┌──

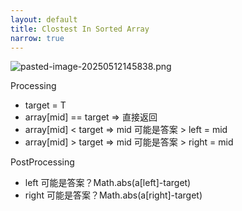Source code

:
 ```yaml
---
layout: default
title: Clostest In Sorted Array
narrow: true
---
```


![pasted-image-20250512145838.png](/algorithmn-notes/pasted-image-20250512145838.png)

Processing

- target = T
- array[mid] == target => 直接返回
- array[mid] < target => mid 可能是答案 > left = mid
- array[mid] > target => mid 可能是答案 > right = mid

PostProcessing

- left 可能是答案？Math.abs(a[left]-target)
- right 可能是答案？Math.abs(a[right]-target)
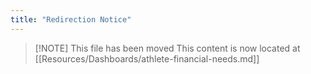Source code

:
 ```yaml
---
title: "Redirection Notice"
---
```


> [\!NOTE] This file has been moved
> This content is now located at [[Resources/Dashboards/athlete-financial-needs.md]]

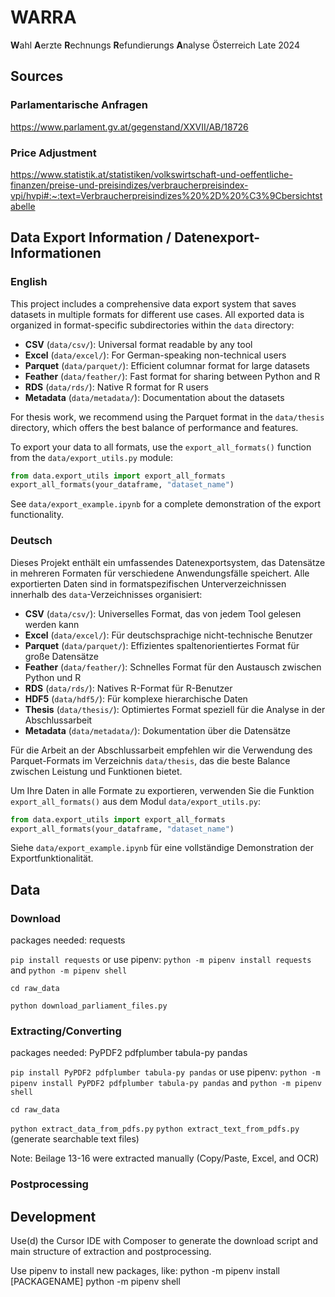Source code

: # WARRA
**W**ahl **A**erzte **R**echnungs **R**efundierungs **A**nalyse Österreich
Late 2024

## Sources
### Parlamentarische Anfragen
https://www.parlament.gv.at/gegenstand/XXVII/AB/18726

### Price Adjustment
https://www.statistik.at/statistiken/volkswirtschaft-und-oeffentliche-finanzen/preise-und-preisindizes/verbraucherpreisindex-vpi/hvpi#:~:text=Verbraucherpreisindizes%20%2D%20%C3%9Cbersichtstabelle

## Data Export Information / Datenexport-Informationen

### English

This project includes a comprehensive data export system that saves datasets in multiple formats for different use cases. All exported data is organized in format-specific subdirectories within the `data` directory:

- **CSV** (`data/csv/`): Universal format readable by any tool
- **Excel** (`data/excel/`): For German-speaking non-technical users
- **Parquet** (`data/parquet/`): Efficient columnar format for large datasets
- **Feather** (`data/feather/`): Fast format for sharing between Python and R
- **RDS** (`data/rds/`): Native R format for R users
- **Metadata** (`data/metadata/`): Documentation about the datasets

For thesis work, we recommend using the Parquet format in the `data/thesis` directory, which offers the best balance of performance and features.

To export your data to all formats, use the `export_all_formats()` function from the `data/export_utils.py` module:

```python
from data.export_utils import export_all_formats
export_all_formats(your_dataframe, "dataset_name")
```

See `data/export_example.ipynb` for a complete demonstration of the export functionality.

### Deutsch

Dieses Projekt enthält ein umfassendes Datenexportsystem, das Datensätze in mehreren Formaten für verschiedene Anwendungsfälle speichert. Alle exportierten Daten sind in formatspezifischen Unterverzeichnissen innerhalb des `data`-Verzeichnisses organisiert:

- **CSV** (`data/csv/`): Universelles Format, das von jedem Tool gelesen werden kann
- **Excel** (`data/excel/`): Für deutschsprachige nicht-technische Benutzer
- **Parquet** (`data/parquet/`): Effizientes spaltenorientiertes Format für große Datensätze
- **Feather** (`data/feather/`): Schnelles Format für den Austausch zwischen Python und R
- **RDS** (`data/rds/`): Natives R-Format für R-Benutzer
- **HDF5** (`data/hdf5/`): Für komplexe hierarchische Daten
- **Thesis** (`data/thesis/`): Optimiertes Format speziell für die Analyse in der Abschlussarbeit
- **Metadata** (`data/metadata/`): Dokumentation über die Datensätze

Für die Arbeit an der Abschlussarbeit empfehlen wir die Verwendung des Parquet-Formats im Verzeichnis `data/thesis`, das die beste Balance zwischen Leistung und Funktionen bietet.

Um Ihre Daten in alle Formate zu exportieren, verwenden Sie die Funktion `export_all_formats()` aus dem Modul `data/export_utils.py`:

```python
from data.export_utils import export_all_formats
export_all_formats(your_dataframe, "dataset_name")
```

Siehe `data/export_example.ipynb` für eine vollständige Demonstration der Exportfunktionalität.

## Data
### Download
packages needed: requests

`pip install requests`
or use pipenv: `python -m pipenv install requests` and `python -m pipenv shell`

`cd raw_data`

`python download_parliament_files.py`

### Extracting/Converting
packages needed: PyPDF2 pdfplumber tabula-py pandas

`pip install PyPDF2 pdfplumber tabula-py pandas`
or use pipenv:  `python -m pipenv install PyPDF2 pdfplumber tabula-py pandas` and `python -m pipenv shell`

`cd raw_data`

`python extract_data_from_pdfs.py`
`python extract_text_from_pdfs.py` (generate searchable text files)

Note: Beilage 13-16 were extracted manually (Copy/Paste, Excel, and OCR)

### Postprocessing


## Development
Use(d) the Cursor IDE with Composer to generate the download script and main structure of extraction and postprocessing.

Use pipenv to install new packages, like:
python -m pipenv install [PACKAGENAME]
python -m pipenv shell
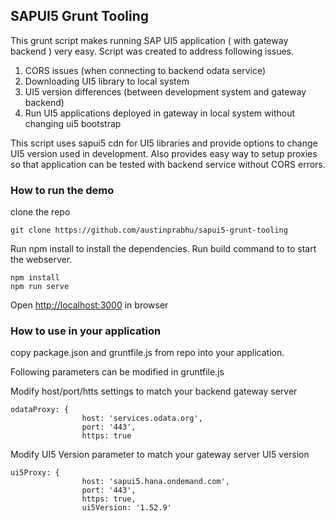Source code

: ## SAPUI5 Grunt Tooling

This grunt script makes running SAP UI5 application ( with gateway backend ) very easy. Script was created to address following issues. 

1. CORS issues (when connecting to backend odata service)
2. Downloading UI5 library to local system 
3. UI5 version differences (between development system and gateway backend)
4. Run UI5 applications deployed in gateway in local system without changing ui5 bootstrap

This script uses sapui5 cdn for UI5 libraries and provide options to change UI5 version used in development. Also provides easy way to setup proxies so that application can be tested with backend service without CORS errors.

### How to run the demo

clone the repo 

```
git clone https://github.com/austinprabhu/sapui5-grunt-tooling
```

Run npm install to install the dependencies. Run build command to to start the webserver.

```
npm install
npm run serve
```

Open [http://localhost:3000](http://localhost:3000) in browser

### How to use in your application

copy package.json and gruntfile.js from repo into your application. 

Following parameters can be modified in gruntfile.js

Modify host/port/htts settings to match your backend gateway server 
```
odataProxy: {
				host: 'services.odata.org',
				port: '443',
				https: true
```

Modify UI5 Version parameter to match your gateway server UI5 version
```
ui5Proxy: {
				host: 'sapui5.hana.ondemand.com',
				port: '443',
				https: true,
				ui5Version: '1.52.9'
```

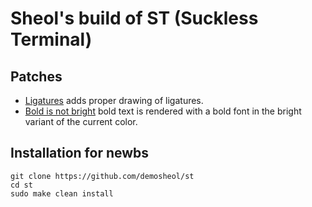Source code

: # Sheol's build of ST (Suckless Terminal)

## Patches

- [Ligatures](https://st.suckless.org/patches/ligatures/) adds proper drawing of ligatures.
- [Bold is not bright](https://st.suckless.org/patches/ligatures/) bold text is rendered with a bold font in the bright variant of the current color.

## Installation for newbs

```
git clone https://github.com/demosheol/st
cd st
sudo make clean install
```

└──

Requirement — Repeat the records word for word. Any picture in them should be left out.

Expected answer —
Source code

:
 ```yaml
---
layout: default
title: Clostest In Sorted Array
narrow: true
---
```


![pasted-image-20250512145838.png](/algorithmn-notes/pasted-image-20250512145838.png)

Processing

- target = T
- array[mid] == target => 直接返回
- array[mid] < target => mid 可能是答案 > left = mid
- array[mid] > target => mid 可能是答案 > right = mid

PostProcessing

- left 可能是答案？Math.abs(a[left]-target)
- right 可能是答案？Math.abs(a[right]-target)
Source code

:
 ```yaml
---
title: "Redirection Notice"
---
```


> [\!NOTE] This file has been moved
> This content is now located at [[Resources/Dashboards/athlete-financial-needs.md]]

Source code

: # WARRA
**W**ahl **A**erzte **R**echnungs **R**efundierungs **A**nalyse Österreich
Late 2024

## Sources
### Parlamentarische Anfragen
https://www.parlament.gv.at/gegenstand/XXVII/AB/18726

### Price Adjustment
https://www.statistik.at/statistiken/volkswirtschaft-und-oeffentliche-finanzen/preise-und-preisindizes/verbraucherpreisindex-vpi/hvpi#:~:text=Verbraucherpreisindizes%20%2D%20%C3%9Cbersichtstabelle

## Data Export Information / Datenexport-Informationen

### English

This project includes a comprehensive data export system that saves datasets in multiple formats for different use cases. All exported data is organized in format-specific subdirectories within the `data` directory:

- **CSV** (`data/csv/`): Universal format readable by any tool
- **Excel** (`data/excel/`): For German-speaking non-technical users
- **Parquet** (`data/parquet/`): Efficient columnar format for large datasets
- **Feather** (`data/feather/`): Fast format for sharing between Python and R
- **RDS** (`data/rds/`): Native R format for R users
- **Metadata** (`data/metadata/`): Documentation about the datasets

For thesis work, we recommend using the Parquet format in the `data/thesis` directory, which offers the best balance of performance and features.

To export your data to all formats, use the `export_all_formats()` function from the `data/export_utils.py` module:

```python
from data.export_utils import export_all_formats
export_all_formats(your_dataframe, "dataset_name")
```

See `data/export_example.ipynb` for a complete demonstration of the export functionality.

### Deutsch

Dieses Projekt enthält ein umfassendes Datenexportsystem, das Datensätze in mehreren Formaten für verschiedene Anwendungsfälle speichert. Alle exportierten Daten sind in formatspezifischen Unterverzeichnissen innerhalb des `data`-Verzeichnisses organisiert:

- **CSV** (`data/csv/`): Universelles Format, das von jedem Tool gelesen werden kann
- **Excel** (`data/excel/`): Für deutschsprachige nicht-technische Benutzer
- **Parquet** (`data/parquet/`): Effizientes spaltenorientiertes Format für große Datensätze
- **Feather** (`data/feather/`): Schnelles Format für den Austausch zwischen Python und R
- **RDS** (`data/rds/`): Natives R-Format für R-Benutzer
- **HDF5** (`data/hdf5/`): Für komplexe hierarchische Daten
- **Thesis** (`data/thesis/`): Optimiertes Format speziell für die Analyse in der Abschlussarbeit
- **Metadata** (`data/metadata/`): Dokumentation über die Datensätze

Für die Arbeit an der Abschlussarbeit empfehlen wir die Verwendung des Parquet-Formats im Verzeichnis `data/thesis`, das die beste Balance zwischen Leistung und Funktionen bietet.

Um Ihre Daten in alle Formate zu exportieren, verwenden Sie die Funktion `export_all_formats()` aus dem Modul `data/export_utils.py`:

```python
from data.export_utils import export_all_formats
export_all_formats(your_dataframe, "dataset_name")
```

Siehe `data/export_example.ipynb` für eine vollständige Demonstration der Exportfunktionalität.

## Data
### Download
packages needed: requests

`pip install requests`
or use pipenv: `python -m pipenv install requests` and `python -m pipenv shell`

`cd raw_data`

`python download_parliament_files.py`

### Extracting/Converting
packages needed: PyPDF2 pdfplumber tabula-py pandas

`pip install PyPDF2 pdfplumber tabula-py pandas`
or use pipenv:  `python -m pipenv install PyPDF2 pdfplumber tabula-py pandas` and `python -m pipenv shell`

`cd raw_data`

`python extract_data_from_pdfs.py`
`python extract_text_from_pdfs.py` (generate searchable text files)

Note: Beilage 13-16 were extracted manually (Copy/Paste, Excel, and OCR)

### Postprocessing


## Development
Use(d) the Cursor IDE with Composer to generate the download script and main structure of extraction and postprocessing.

Use pipenv to install new packages, like:
python -m pipenv install [PACKAGENAME]
python -m pipenv shell
Source code

: ## SAPUI5 Grunt Tooling

This grunt script makes running SAP UI5 application ( with gateway backend ) very easy. Script was created to address following issues. 

1. CORS issues (when connecting to backend odata service)
2. Downloading UI5 library to local system 
3. UI5 version differences (between development system and gateway backend)
4. Run UI5 applications deployed in gateway in local system without changing ui5 bootstrap

This script uses sapui5 cdn for UI5 libraries and provide options to change UI5 version used in development. Also provides easy way to setup proxies so that application can be tested with backend service without CORS errors.

### How to run the demo

clone the repo 

```
git clone https://github.com/austinprabhu/sapui5-grunt-tooling
```

Run npm install to install the dependencies. Run build command to to start the webserver.

```
npm install
npm run serve
```

Open [http://localhost:3000](http://localhost:3000) in browser

### How to use in your application

copy package.json and gruntfile.js from repo into your application. 

Following parameters can be modified in gruntfile.js

Modify host/port/htts settings to match your backend gateway server 
```
odataProxy: {
				host: 'services.odata.org',
				port: '443',
				https: true
```

Modify UI5 Version parameter to match your gateway server UI5 version
```
ui5Proxy: {
				host: 'sapui5.hana.ondemand.com',
				port: '443',
				https: true,
				ui5Version: '1.52.9'
```

Source code

: # Sheol's build of ST (Suckless Terminal)

## Patches

- [Ligatures](https://st.suckless.org/patches/ligatures/) adds proper drawing of ligatures.
- [Bold is not bright](https://st.suckless.org/patches/ligatures/) bold text is rendered with a bold font in the bright variant of the current color.

## Installation for newbs

```
git clone https://github.com/demosheol/st
cd st
sudo make clean install
```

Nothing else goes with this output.